PT Perkebunan Nusantara V (PTPN V) gunakan pembangkit listrik energi baru terbarukan (EBT) dalam proses produksi minyak sawit mentah (CPO) dari pemanfaatan palm oil mill effluent (POME) atau limbah cair produksi CPO.
Direktur Utama PTPN V Jatmiko Krisna Santosan mengatakan sejauh ini pembangkit listrik tersebut baru menyediakan energi bagi satu dari 12 fasilitas pengolahan perkebunan kelapa sawi (PKS) perseroan.

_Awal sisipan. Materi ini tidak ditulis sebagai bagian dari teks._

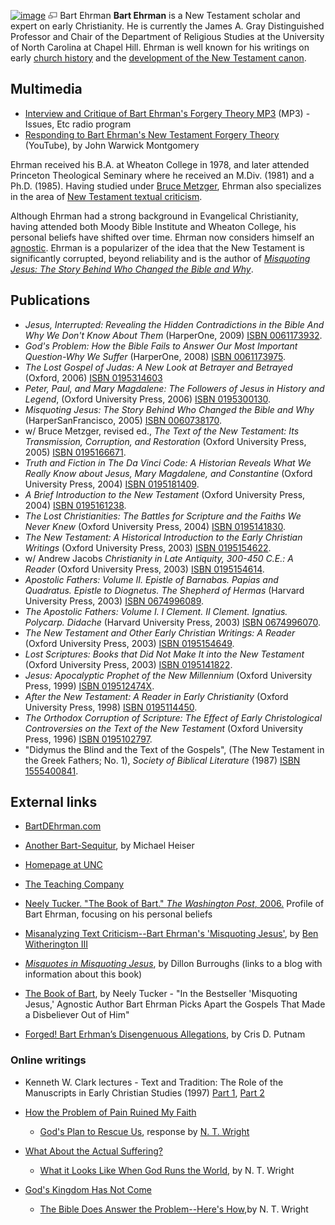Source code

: [![image](images/thumb/8/85/Ehrman.jpg/150px-Ehrman.jpg)](http://www.theopedia.com/File:Ehrman.jpg)
[![image](data:image/png;base64,iVBORw0KGgoAAAANSUhEUgAAAA8AAAALCAAAAACFLIiAAAAAAnRSTlMA/1uRIrUAAABPSURBVAjXY/j///+5vXDwjAHIr26ZAgXZe8H8a/+hoIcw/9nevdVL9+79DuPvzQYZFPUezu8BMZLXgkExnD8HAu6hqv//n+HZVjD4DuUDAKlChD3fj6aPAAAAAElFTkSuQmCC)](http://www.theopedia.com/File:Ehrman.jpg "Enlarge")
Bart Ehrman
**Bart Ehrman** is a New Testament scholar and expert on early
Christianity. He is currently the James A. Gray Distinguished
Professor and Chair of the Department of Religious Studies at the
University of North Carolina at Chapel Hill. Ehrman is well known
for his writings on early
[church history](Church_history "Church history") and the
[development of the New Testament canon](Development_of_the_NT_canon "Development of the NT canon").

## Multimedia

-   [Interview and Critique of Bart Ehrman's Forgery Theory MP3](http://www.brianauten.com/Apologetics/wilken-ehrman-montgomery-forged.mp3)
    (MP3) - Issues, Etc radio program
-   [Responding to Bart Ehrman's New Testament Forgery Theory](http://www.youtube.com/watch?v=Is7QjsOwZI4&feature=feedf)
    (YouTube), by John Warwick Montgomery

Ehrman received his B.A. at Wheaton College in 1978, and later
attended Princeton Theological Seminary where he received an M.Div.
(1981) and a Ph.D. (1985). Having studied under
[Bruce Metzger](Bruce_Metzger "Bruce Metzger"), Ehrman also
specializes in the area of
[New Testament textual criticism](New_Testament_Textual_Criticism "New Testament Textual Criticism").

Although Ehrman had a strong background in Evangelical
Christianity, having attended both Moody Bible Institute and
Wheaton College, his personal beliefs have shifted over time.
Ehrman now considers himself an [agnostic](Agnostic "Agnostic").
Ehrman is a popularizer of the idea that the New Testament is
significantly corrupted, beyond reliability and is the author of
*[Misquoting Jesus: The Story Behind Who Changed the Bible and Why](http://www.theopedia.com/Misquoting_Jesus:_The_Story_Behind_Who_Changed_the_Bible_and_Why "Misquoting Jesus: The Story Behind Who Changed the Bible and Why")*.

## Publications

-   *Jesus, Interrupted: Revealing the Hidden Contradictions in the Bible And Why We Don't Know About Them*
    (HarperOne, 2009)
    [ISBN 0061173932](http://www.theopedia.com/Special:BookSources/0061173932).
-   *God's Problem: How the Bible Fails to Answer Our Most Important Question-Why We Suffer*
    (HarperOne, 2008)
    [ISBN 0061173975](http://www.theopedia.com/Special:BookSources/0061173975).
-   *The Lost Gospel of Judas: A New Look at Betrayer and Betrayed*
    (Oxford, 2006)
    [ISBN 0195314603](http://www.theopedia.com/Special:BookSources/0195314603)
-   *Peter, Paul, and Mary Magdalene: The Followers of Jesus in History and Legend*,
    (Oxford University Press, 2006)
    [ISBN 0195300130](http://www.theopedia.com/Special:BookSources/0195300130).
-   *Misquoting Jesus: The Story Behind Who Changed the Bible and Why*
    (HarperSanFrancisco, 2005)
    [ISBN 0060738170](http://www.theopedia.com/Special:BookSources/0060738170).
-   w/ Bruce Metzger, revised ed.,
    *The Text of the New Testament: Its Transmission, Corruption, and Restoration*
    (Oxford University Press, 2005)
    [ISBN 0195166671](http://www.theopedia.com/Special:BookSources/0195166671).
-   *Truth and Fiction in The Da Vinci Code: A Historian Reveals What We Really Know about Jesus, Mary Magdalene, and Constantine*
    (Oxford University Press, 2004)
    [ISBN 0195181409](http://www.theopedia.com/Special:BookSources/0195181409).
-   *A Brief Introduction to the New Testament* (Oxford University
    Press, 2004)
    [ISBN 0195161238](http://www.theopedia.com/Special:BookSources/0195161238).
-   *The Lost Christianities: The Battles for Scripture and the Faiths We Never Knew*
    (Oxford University Press, 2004)
    [ISBN 0195141830](http://www.theopedia.com/Special:BookSources/0195141830).
-   *The New Testament: A Historical Introduction to the Early Christian Writings*
    (Oxford University Press, 2003)
    [ISBN 0195154622](http://www.theopedia.com/Special:BookSources/0195154622).
-   w/ Andrew Jacobs
    *Christianity in Late Antiquity, 300-450 C.E.: A Reader* (Oxford
    University Press, 2003)
    [ISBN 0195154614](http://www.theopedia.com/Special:BookSources/0195154614).
-   *Apostolic Fathers: Volume II. Epistle of Barnabas. Papias and Quadratus. Epistle to Diognetus. The Shepherd of Hermas*
    (Harvard University Press, 2003)
    [ISBN 0674996089](http://www.theopedia.com/Special:BookSources/0674996089).
-   *The Apostolic Fathers: Volume I. I Clement. II Clement. Ignatius. Polycarp. Didache*
    (Harvard University Press, 2003)
    [ISBN 0674996070](http://www.theopedia.com/Special:BookSources/0674996070).
-   *The New Testament and Other Early Christian Writings: A Reader*
    (Oxford University Press, 2003)
    [ISBN 0195154649](http://www.theopedia.com/Special:BookSources/0195154649).
-   *Lost Scriptures: Books that Did Not Make It into the New Testament*
    (Oxford University Press, 2003)
    [ISBN 0195141822](http://www.theopedia.com/Special:BookSources/0195141822).
-   *Jesus: Apocalyptic Prophet of the New Millennium* (Oxford
    University Press, 1999)
    [ISBN 019512474X](http://www.theopedia.com/Special:BookSources/019512474X).
-   *After the New Testament: A Reader in Early Christianity*
    (Oxford University Press, 1998)
    [ISBN 0195114450](http://www.theopedia.com/Special:BookSources/0195114450).
-   *The Orthodox Corruption of Scripture: The Effect of Early Christological Controversies on the Text of the New Testament*
    (Oxford University Press, 1996)
    [ISBN 0195102797](http://www.theopedia.com/Special:BookSources/0195102797).
-   "Didymus the Blind and the Text of the Gospels", (The New
    Testament in the Greek Fathers; No. 1),
    *Society of Biblical Literature* (1987)
    [ISBN 1555400841](http://www.theopedia.com/Special:BookSources/1555400841).

## External links

-   [BartDEhrman.com](http://www.bartdehrman.com/index.htm)

-   [Another Bart-Sequitur](http://michaelsheiser.com/TheNakedBible/2011/02/another-bart-sequitur/),
    by Michael Heiser
-   [Homepage at UNC](http://www.unc.edu/depts/rel_stud/faculty/Ehrman1.html)
-   [The Teaching Company](http://www.teach12.com/store/professor.asp?ID=150&d=Bart+Ehrman)
-   [Neely Tucker. "The Book of Bart." *The Washington Post*, 2006.](http://www.washingtonpost.com/wp-dyn/content/article/2006/03/04/AR2006030401369.html)
    Profile of Bart Ehrman, focusing on his personal beliefs
-   [Misanalyzing Text Criticism--Bart Ehrman's 'Misquoting Jesus'](http://benwitherington.blogspot.com/2006/03/misanalyzing-text-criticism-bart.html),
    by
    [Ben Witherington III](Ben_Witherington_III "Ben Witherington III")
-   [*Misquotes in Misquoting Jesus*](http://evangelicaltextualcriticism.blogspot.com/2006/06/burroughs-misquotes-in-misquoting.html),
    by Dillon Burroughs (links to a blog with information about this
    book)
-   [The Book of Bart](http://www.washingtonpost.com/wp-dyn/content/article/2006/03/04/AR2006030401369_pf.html),
    by Neely Tucker - "In the Bestseller 'Misquoting Jesus,' Agnostic
    Author Bart Ehrman Picks Apart the Gospels That Made a Disbeliever
    Out of Him"
-   [Forged! Bart Erhman’s Disengenuous Allegations](http://www.logosapologia.org/?p=2137&utm_source=feedburner&utm_medium=email&utm_campaign=Feed:+LogosApologia+(Logos+Apologia)),
    by Cris D. Putnam

### Online writings

-   Kenneth W. Clark lectures - Text and Tradition: The Role of the
    Manuscripts in Early Christian Studies (1997)
    [Part 1](http://rosetta.reltech.org/TC/extras/ehrman-clarklec1.html),
    [Part 2](http://rosetta.reltech.org/TC/extras/ehrman-clarklec2.html)
-   [How the Problem of Pain Ruined My Faith](http://blog.beliefnet.com/blogalogue/2008/04/why-suffering-is-gods-problem.html)
    -   [God's Plan to Rescue Us](http://blog.beliefnet.com/blogalogue/2008/04/nt-wright-evil-unbelief-and-th.html),
        response by [N. T. Wright](N._T._Wright "N. T. Wright")

-   [What About the Actual Suffering?](http://blog.beliefnet.com/blogalogue/2008/04/thanks-tom-for-a-thoughtful.html)
    -   [What it Looks Like When God Runs the World](http://blog.beliefnet.com/blogalogue/2008/04/thanks-bart-for-your-response.html),
        by N. T. Wright

-   [God's Kingdom Has Not Come](http://blog.beliefnet.com/blogalogue/2008/04/bart-ehrman-gods-kingdom-has-n.html)
    -   [The Bible Does Answer the Problem--Here's How](http://blog.beliefnet.com/blogalogue/2008/04/thanks-bart-for-a-further.html),by
        N. T. Wright




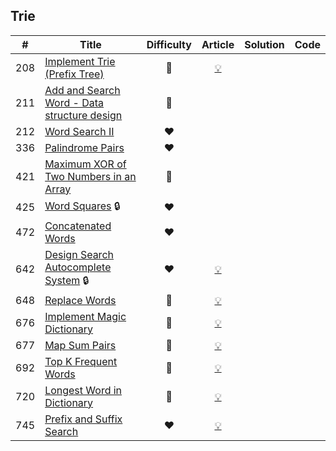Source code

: 
## Trie

|#|Title|Difficulty|Article|Solution|Code|
|:---:|---|:---:|:---:|:---:|:---:|
|208|[Implement Trie (Prefix Tree)](https://leetcode.com/problems/implement-trie-prefix-tree) |🧡|[💡](https://leetcode.com/articles/implement-trie-prefix-tree)|||
|211|[Add and Search Word - Data structure design](https://leetcode.com/problems/add-and-search-word-data-structure-design) |🧡||||
|212|[Word Search II](https://leetcode.com/problems/word-search-ii) |❤️||||
|336|[Palindrome Pairs](https://leetcode.com/problems/palindrome-pairs) |❤️||||
|421|[Maximum XOR of Two Numbers in an Array](https://leetcode.com/problems/maximum-xor-of-two-numbers-in-an-array) |🧡||||
|425|[Word Squares](https://leetcode.com/problems/word-squares) 🔒|❤️||||
|472|[Concatenated Words](https://leetcode.com/problems/concatenated-words) |❤️||||
|642|[Design Search Autocomplete System](https://leetcode.com/problems/design-search-autocomplete-system) 🔒|❤️|[💡](https://leetcode.com/articles/design-search-autocomplete-system)|||
|648|[Replace Words](https://leetcode.com/problems/replace-words) |🧡|[💡](https://leetcode.com/articles/replace-words)|||
|676|[Implement Magic Dictionary](https://leetcode.com/problems/implement-magic-dictionary) |🧡|[💡](https://leetcode.com/articles/implement-magic-dictionary)|||
|677|[Map Sum Pairs](https://leetcode.com/problems/map-sum-pairs) |🧡|[💡](https://leetcode.com/articles/map-sum-pairs)|||
|692|[Top K Frequent Words](https://leetcode.com/problems/top-k-frequent-words) |🧡|[💡](https://leetcode.com/articles/top-k-frequent-words)|||
|720|[Longest Word in Dictionary](https://leetcode.com/problems/longest-word-in-dictionary) |💚|[💡](https://leetcode.com/articles/longest-word-in-dictionary)|||
|745|[Prefix and Suffix Search](https://leetcode.com/problems/prefix-and-suffix-search) |❤️|[💡](https://leetcode.com/articles/prefix-and-suffix-search)|||

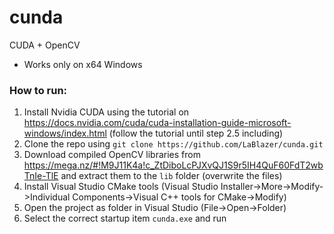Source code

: # cunda
CUDA + OpenCV  
* Works only on x64 Windows

### How to run:
1. Install Nvidia CUDA using the tutorial on https://docs.nvidia.com/cuda/cuda-installation-guide-microsoft-windows/index.html (follow the tutorial until step 2.5 including)
2. Clone the repo using `git clone https://github.com/LaBlazer/cunda.git`
3. Download compiled OpenCV libraries from https://mega.nz/#!M9J11K4a!c_ZtDiboLcPJXvQJ1S9r5IH4QuF60FdT2wbTnIe-TlE and extract them to the `lib` folder (overwrite the files)
4. Install Visual Studio CMake tools (Visual Studio Installer->More->Modify->Individual Components->Visual C++ tools for CMake->Modify)
5. Open the project as folder in Visual Studio (File->Open->Folder)
6. Select the correct startup item `cunda.exe` and run
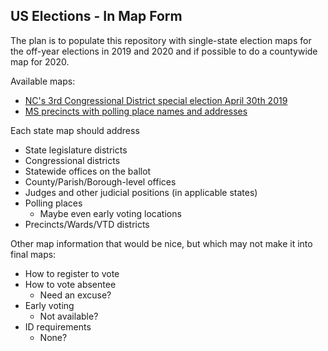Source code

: ## US Elections - In Map Form

The plan is to populate this repository with single-state election maps for the off-year elections in 2019 and 2020 and if possible to do a countywide map for 2020.

Available maps:
* [NC's 3rd Congressional District special election April 30th 2019](https://fiveham.github.io/Elections/2019/special/NC03.html)
* [MS precincts with polling place names and addresses](https://fiveham.github.io/Elections/2018/general/MS.html)

Each state map should address

* State legislature districts
* Congressional districts
* Statewide offices on the ballot
* County/Parish/Borough-level offices
* Judges and other judicial positions (in applicable states)
* Polling places
    * Maybe even early voting locations
* Precincts/Wards/VTD districts

Other map information that would be nice, but which may not make it into final maps:

* How to register to vote
* How to vote absentee
    * Need an excuse?
* Early voting
    * Not available?
* ID requirements
    * None?
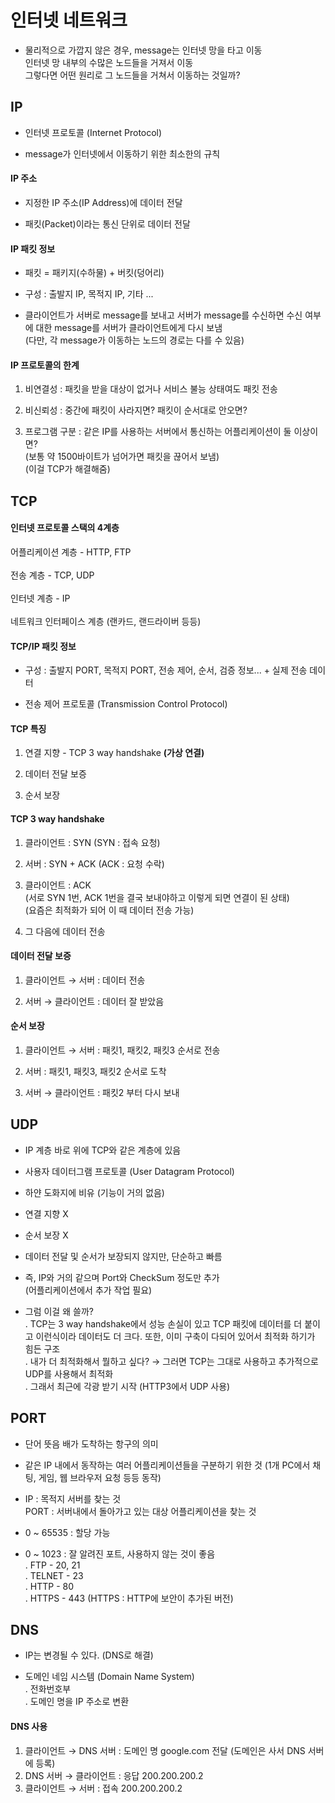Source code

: # 인터넷 네트워크
- 물리적으로 가깝지 않은 경우, message는 인터넷 망을 타고 이동<br>
  인터넷 망 내부의 수많은 노드들을 거져서 이동<br>
  그렇다면 어떤 원리로 그 노드들을 거쳐서 이동하는 것일까?

## IP
- 인터넷 프로토콜 (Internet Protocol)

- message가 인터넷에서 이동하기 위한 최소한의 규칙

#### IP 주소
- 지정한 IP 주소(IP Address)에 데이터 전달

- 패킷(Packet)이라는 통신 단위로 데이터 전달

#### IP 패킷 정보
- 패킷 = 패키지(수하물) + 버킷(덩어리)

- 구성 : 출발지 IP, 목적지 IP, 기타 ...

- 클라이언트가 서버로 message를 보내고 서버가 message를 수신하면 수신 여부에 대한 message를 서버가 클라이언트에게 다시 보냄<br>
(다만, 각 message가 이동하는 노드의 경로는 다를 수 있음)

#### IP 프로토콜의 한계
1. 비연결성 : 패킷을 받을 대상이 없거나 서비스 불능 상태여도 패킷 전송

1. 비신뢰성 : 중간에 패킷이 사라지면? 패킷이 순서대로 안오면?

1. 프로그램 구분 : 같은 IP를 사용하는 서버에서 통신하는 어플리케이션이 둘 이상이면?<br>
(보통 약  1500바이트가 넘어가면 패킷을 끊어서 보냄)<br>
(이걸 TCP가 해결해줌)

## TCP
#### 인터넷 프로토콜 스택의 4계층
어플리케이션 계층 - HTTP, FTP<br><br>
전송 계층 - TCP, UDP<br><br>
인터넷 계층 - IP<br><br>
네트워크 인터페이스 계층 (랜카드, 랜드라이버 등등)

#### TCP/IP 패킷 정보
- 구성 : 출발지 PORT, 목적지 PORT, 전송 제어, 순서, 검증 정보... + 실제 전송 데이터

- 전송 제어 프로토콜 (Transmission Control Protocol)

#### TCP 특징
1. 연결 지향 - TCP 3 way handshake **(가상 연결)**

1. 데이터 전달 보증

1. 순서 보장

#### TCP 3 way handshake
1. 클라이언트 : SYN (SYN : 접속 요청)

1. 서버 : SYN + ACK (ACK : 요청 수락)

1. 클라이언트 : ACK<br>
   (서로 SYN 1번, ACK 1번을 결국 보내야하고 이렇게 되면 연결이 된 상태)<br>
   (요즘은 최적화가 되어 이 때 데이터 전송 가능)

1. 그 다음에 데이터 전송

#### 데이터 전달 보증
1. 클라이언트 → 서버 : 데이터 전송

1. 서버 → 클라이언트 : 데이터 잘 받았음

#### 순서 보장
1. 클라이언트 → 서버 : 패킷1, 패킷2, 패킷3 순서로 전송

1. 서버 : 패킷1, 패킷3, 패킷2 순서로 도착

1. 서버 → 클라이언트 : 패킷2 부터 다시 보내

## UDP
- IP 계층 바로 위에 TCP와 같은 계층에 있음

- 사용자 데이터그램 프로토콜 (User Datagram Protocol)

- 하얀 도화지에 비유 (기능이 거의 없음)

- 연결 지향 X

- 순서 보장 X

- 데이터 전달 및 순서가 보장되지 않지만, 단순하고 빠름

- 즉, IP와 거의 같으며 Port와 CheckSum 정도만 추가<br>
  (어플리케이션에서 추가 작업 필요)

- 그럼 이걸 왜 쓸까?<br>
  . TCP는 3 way handshake에서 성능 손실이 있고 TCP 패킷에 데이터를 더 붙이고 이런식이라 데이터도 더 크다. 또한, 이미 구축이 다되어 있어서 최적화 하기가 힘든 구조<br>
  . 내가 더 최적화해서 뭘하고 싶다? → 그러면 TCP는 그대로 사용하고 추가적으로 UDP를 사용해서 최적화<br>
  . 그래서 최근에 각광 받기 시작 (HTTP3에서 UDP 사용)

## PORT
- 단어 뜻음 배가 도착하는 항구의 의미

- 같은 IP 내에서 동작하는 여러 어플리케이션들을 구분하기 위한 것 (1개 PC에서 채팅, 게임, 웹 브라우저 요청 등등 동작)

- IP : 목적지 서버를 찾는 것<br>
  PORT : 서버내에서 돌아가고 있는 대상 어플리케이션을 찾는 것

- 0 ~ 65535 : 할당 가능

- 0 ~ 1023 : 잘 알려진 포트, 사용하지 않는 것이 좋음<br>
  . FTP - 20, 21<br>
  . TELNET - 23<br>
  . HTTP - 80<br>
  . HTTPS - 443 (HTTPS : HTTP에 보안이 추가된 버전)

## DNS
- IP는 변경될 수 있다. (DNS로 해결)

- 도메인 네임 시스템 (Domain Name System)<br>
  . 전화번호부<br>
  . 도메인 명을 IP 주소로 변환

#### DNS 사용
1. 클라이언트 → DNS 서버 : 도메인 명 google.com 전달 (도메인은 사서 DNS 서버에 등록)
1. DNS 서버 → 클라이언트 : 응답 200.200.200.2
1. 클라이언트 → 서버 : 접속 200.200.200.2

Adapun, utilitas pembangkit listrik tersebut baru berada di level 50 persen dengan produksi listrik 700 kWh.
“Kalau ini saja dengan separuh kapasitas itu [bisa menekan biaya produksi] Rp6 miliar per tahun. Ini baru 50 persen di satu PKS. Kami ada 12 PKS. Jadi bisa dihitung berapa [penghematan biaya produksi perseroan],” katanya di PKS Terantam, Jumat (6/3/2020).
Dengan kata lain, perseroan dapat menghemat biaya energi hingga Rp72 miliar per tahun jika seluruh PKS PTPN V memiliki kapasitas yang sama.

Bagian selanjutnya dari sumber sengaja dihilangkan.